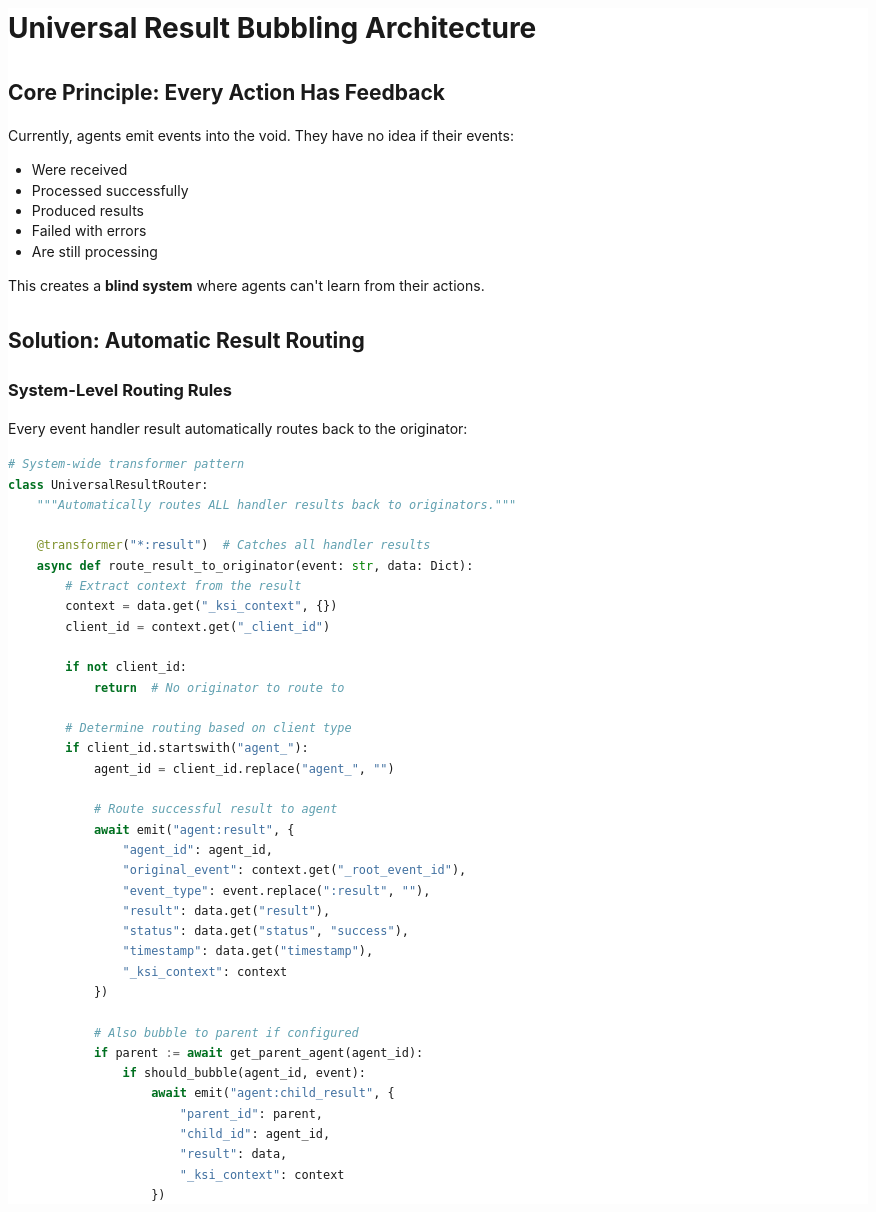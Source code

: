 # Universal Result Bubbling Architecture

## Core Principle: Every Action Has Feedback

Currently, agents emit events into the void. They have no idea if their events:
- Were received
- Processed successfully  
- Produced results
- Failed with errors
- Are still processing

This creates a **blind system** where agents can't learn from their actions.

## Solution: Automatic Result Routing

### System-Level Routing Rules

Every event handler result automatically routes back to the originator:

```python
# System-wide transformer pattern
class UniversalResultRouter:
    """Automatically routes ALL handler results back to originators."""
    
    @transformer("*:result")  # Catches all handler results
    async def route_result_to_originator(event: str, data: Dict):
        # Extract context from the result
        context = data.get("_ksi_context", {})
        client_id = context.get("_client_id")
        
        if not client_id:
            return  # No originator to route to
        
        # Determine routing based on client type
        if client_id.startswith("agent_"):
            agent_id = client_id.replace("agent_", "")
            
            # Route successful result to agent
            await emit("agent:result", {
                "agent_id": agent_id,
                "original_event": context.get("_root_event_id"),
                "event_type": event.replace(":result", ""),
                "result": data.get("result"),
                "status": data.get("status", "success"),
                "timestamp": data.get("timestamp"),
                "_ksi_context": context
            })
            
            # Also bubble to parent if configured
            if parent := await get_parent_agent(agent_id):
                if should_bubble(agent_id, event):
                    await emit("agent:child_result", {
                        "parent_id": parent,
                        "child_id": agent_id,
                        "result": data,
                        "_ksi_context": context
                    })
```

* * * * * * * * *

* What you are asked to do *
Copy out each line of the data in which the word "emit" appears.

* Answer to the problem *
Currently, agents emit events into the void. They have no idea if their events:
            await emit("agent:result", {
                    await emit("agent:child_result", {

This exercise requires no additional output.